Stored data entries
____________________

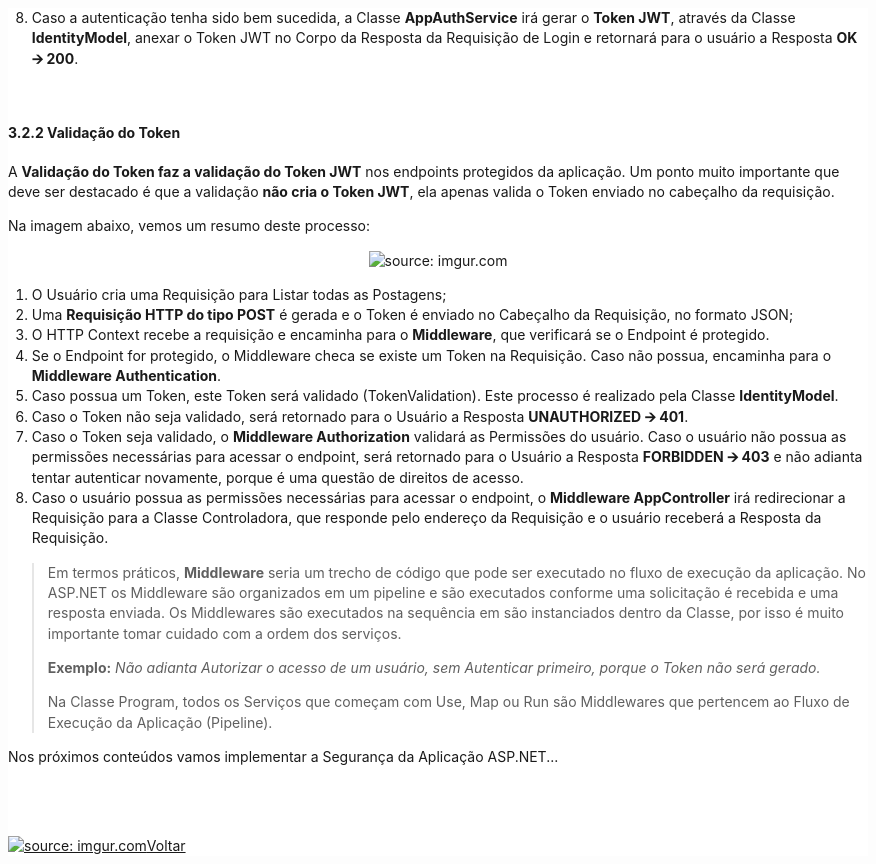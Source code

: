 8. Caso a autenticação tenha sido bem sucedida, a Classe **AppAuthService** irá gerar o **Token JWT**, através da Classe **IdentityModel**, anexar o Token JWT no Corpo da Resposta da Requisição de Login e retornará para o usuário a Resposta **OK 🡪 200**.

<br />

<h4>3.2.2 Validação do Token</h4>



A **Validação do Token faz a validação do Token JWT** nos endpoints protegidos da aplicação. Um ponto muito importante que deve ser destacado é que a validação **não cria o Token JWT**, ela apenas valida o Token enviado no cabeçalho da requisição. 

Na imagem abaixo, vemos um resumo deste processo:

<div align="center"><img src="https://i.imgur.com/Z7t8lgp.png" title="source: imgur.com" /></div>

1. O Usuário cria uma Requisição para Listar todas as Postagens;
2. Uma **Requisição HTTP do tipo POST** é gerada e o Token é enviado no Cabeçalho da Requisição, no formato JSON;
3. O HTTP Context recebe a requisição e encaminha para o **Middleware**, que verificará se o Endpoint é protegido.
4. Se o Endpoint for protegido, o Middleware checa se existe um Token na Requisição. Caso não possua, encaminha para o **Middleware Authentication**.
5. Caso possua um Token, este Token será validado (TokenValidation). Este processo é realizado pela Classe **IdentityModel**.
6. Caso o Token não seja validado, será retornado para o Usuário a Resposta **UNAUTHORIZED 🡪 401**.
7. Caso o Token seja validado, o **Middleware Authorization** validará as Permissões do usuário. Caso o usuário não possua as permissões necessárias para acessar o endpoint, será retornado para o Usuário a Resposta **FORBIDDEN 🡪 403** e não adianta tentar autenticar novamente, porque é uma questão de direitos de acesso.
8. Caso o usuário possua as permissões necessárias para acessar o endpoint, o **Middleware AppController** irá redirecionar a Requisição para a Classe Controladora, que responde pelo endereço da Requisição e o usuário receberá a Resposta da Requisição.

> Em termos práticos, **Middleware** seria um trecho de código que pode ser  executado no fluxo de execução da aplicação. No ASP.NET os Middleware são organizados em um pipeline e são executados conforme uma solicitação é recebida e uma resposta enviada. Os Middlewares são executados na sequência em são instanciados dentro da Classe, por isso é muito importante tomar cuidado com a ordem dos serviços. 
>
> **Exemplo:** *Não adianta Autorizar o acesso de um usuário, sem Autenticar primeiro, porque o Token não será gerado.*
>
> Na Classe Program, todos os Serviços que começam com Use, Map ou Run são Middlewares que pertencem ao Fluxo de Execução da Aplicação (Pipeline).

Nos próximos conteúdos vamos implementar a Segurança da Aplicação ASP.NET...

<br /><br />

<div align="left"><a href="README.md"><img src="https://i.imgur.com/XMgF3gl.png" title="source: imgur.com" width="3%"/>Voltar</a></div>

____________________

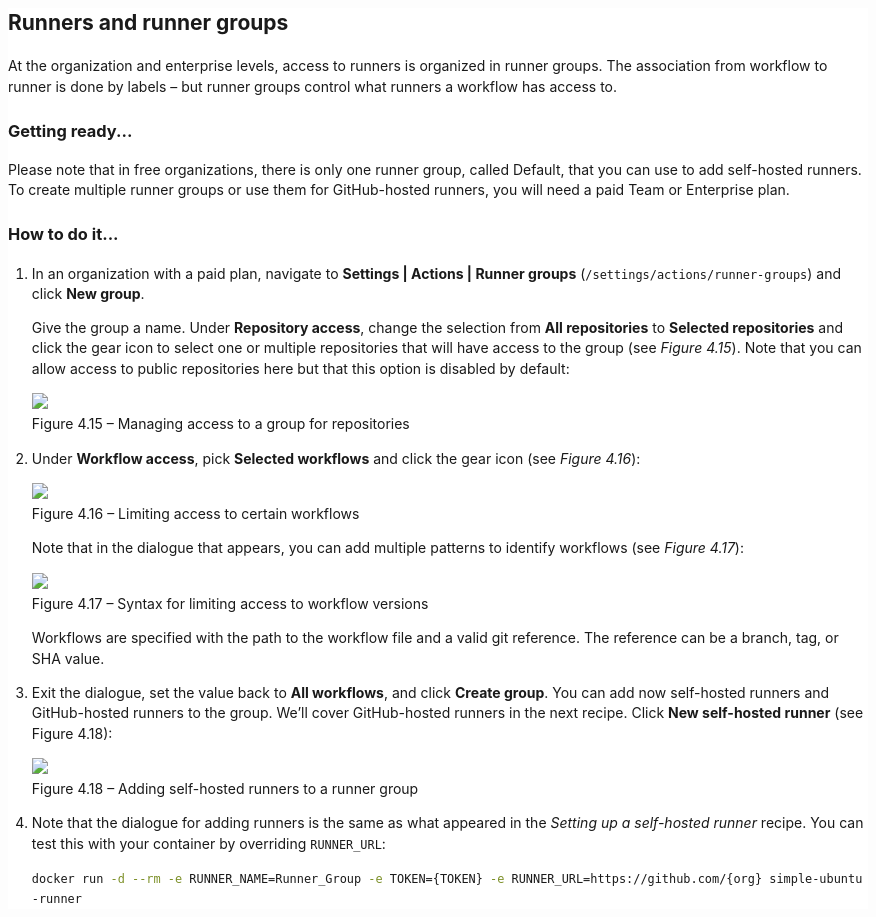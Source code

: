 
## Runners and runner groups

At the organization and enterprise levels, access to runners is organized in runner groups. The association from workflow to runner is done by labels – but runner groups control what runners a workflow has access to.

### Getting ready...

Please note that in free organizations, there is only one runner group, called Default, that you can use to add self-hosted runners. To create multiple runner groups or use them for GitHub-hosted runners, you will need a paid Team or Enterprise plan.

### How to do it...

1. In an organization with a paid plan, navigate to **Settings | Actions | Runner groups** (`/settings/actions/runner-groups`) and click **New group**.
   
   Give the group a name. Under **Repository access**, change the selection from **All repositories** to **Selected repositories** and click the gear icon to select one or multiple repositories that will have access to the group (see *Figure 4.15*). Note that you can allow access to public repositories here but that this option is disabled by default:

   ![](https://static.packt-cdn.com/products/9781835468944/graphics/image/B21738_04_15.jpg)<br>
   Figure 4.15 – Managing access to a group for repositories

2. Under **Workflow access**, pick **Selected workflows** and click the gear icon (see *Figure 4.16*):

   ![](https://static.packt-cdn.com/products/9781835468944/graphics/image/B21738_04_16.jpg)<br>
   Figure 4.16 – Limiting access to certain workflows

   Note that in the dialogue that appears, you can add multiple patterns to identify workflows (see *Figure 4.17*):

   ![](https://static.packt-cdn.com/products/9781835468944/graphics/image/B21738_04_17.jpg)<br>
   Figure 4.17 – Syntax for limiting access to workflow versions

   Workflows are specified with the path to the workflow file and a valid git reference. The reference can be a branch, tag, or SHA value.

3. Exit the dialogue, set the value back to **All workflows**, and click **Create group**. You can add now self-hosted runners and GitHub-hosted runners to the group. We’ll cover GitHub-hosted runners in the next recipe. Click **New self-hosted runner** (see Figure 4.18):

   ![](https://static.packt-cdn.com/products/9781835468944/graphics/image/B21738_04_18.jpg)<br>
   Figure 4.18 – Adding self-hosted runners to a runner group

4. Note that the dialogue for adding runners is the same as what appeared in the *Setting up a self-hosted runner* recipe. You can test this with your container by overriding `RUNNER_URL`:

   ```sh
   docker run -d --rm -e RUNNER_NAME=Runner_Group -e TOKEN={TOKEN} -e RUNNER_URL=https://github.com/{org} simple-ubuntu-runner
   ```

____________________

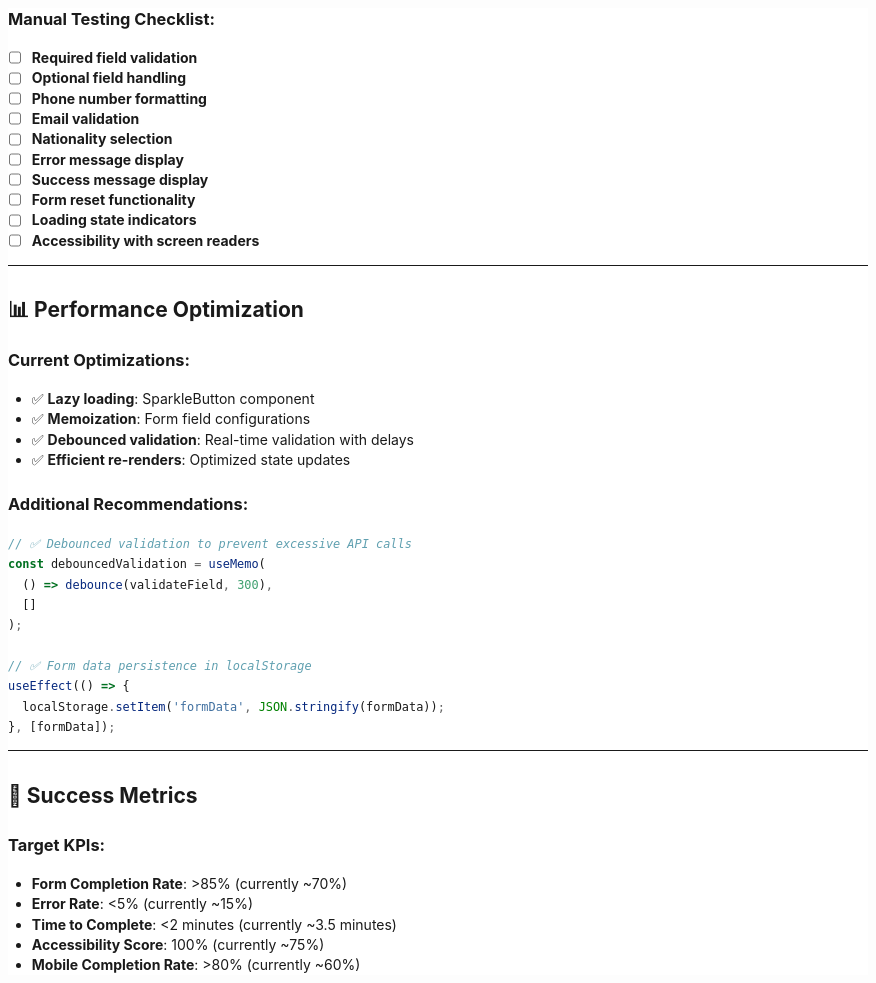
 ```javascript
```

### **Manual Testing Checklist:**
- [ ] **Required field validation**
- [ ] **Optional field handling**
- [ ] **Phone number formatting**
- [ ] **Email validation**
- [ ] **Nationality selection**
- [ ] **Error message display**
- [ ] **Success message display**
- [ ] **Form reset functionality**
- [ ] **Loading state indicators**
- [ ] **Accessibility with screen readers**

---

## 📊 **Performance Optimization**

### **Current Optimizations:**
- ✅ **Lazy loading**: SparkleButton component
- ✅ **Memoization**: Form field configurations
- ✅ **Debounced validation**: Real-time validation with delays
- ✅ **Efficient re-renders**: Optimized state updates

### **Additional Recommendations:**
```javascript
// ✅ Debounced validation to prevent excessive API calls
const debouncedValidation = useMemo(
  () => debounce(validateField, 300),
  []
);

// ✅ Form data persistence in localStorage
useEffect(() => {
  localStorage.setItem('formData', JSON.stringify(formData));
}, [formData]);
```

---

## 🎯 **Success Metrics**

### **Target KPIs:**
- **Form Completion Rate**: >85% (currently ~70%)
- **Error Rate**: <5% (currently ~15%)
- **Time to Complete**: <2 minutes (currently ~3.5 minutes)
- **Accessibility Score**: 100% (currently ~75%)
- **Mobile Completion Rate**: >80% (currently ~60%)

____________________

◆ Task to carry out: Your answer should be the lines above, from the line containing "- ✅ **Memoization**: Form" up to and including the line containing "- **Mobile Completion", reproduced exactly and with nothing else.

◆ Answer to this problem:
- ✅ **Memoization**: Form field configurations
- ✅ **Debounced validation**: Real-time validation with delays
- ✅ **Efficient re-renders**: Optimized state updates

### **Additional Recommendations:**
```javascript
// ✅ Debounced validation to prevent excessive API calls
const debouncedValidation = useMemo(
  () => debounce(validateField, 300),
  []
);

// ✅ Form data persistence in localStorage
useEffect(() => {
  localStorage.setItem('formData', JSON.stringify(formData));
}, [formData]);
```

---

## 🎯 **Success Metrics**

### **Target KPIs:**
- **Form Completion Rate**: >85% (currently ~70%)
- **Error Rate**: <5% (currently ~15%)
- **Time to Complete**: <2 minutes (currently ~3.5 minutes)
- **Accessibility Score**: 100% (currently ~75%)
- **Mobile Completion Rate**: >80% (currently ~60%)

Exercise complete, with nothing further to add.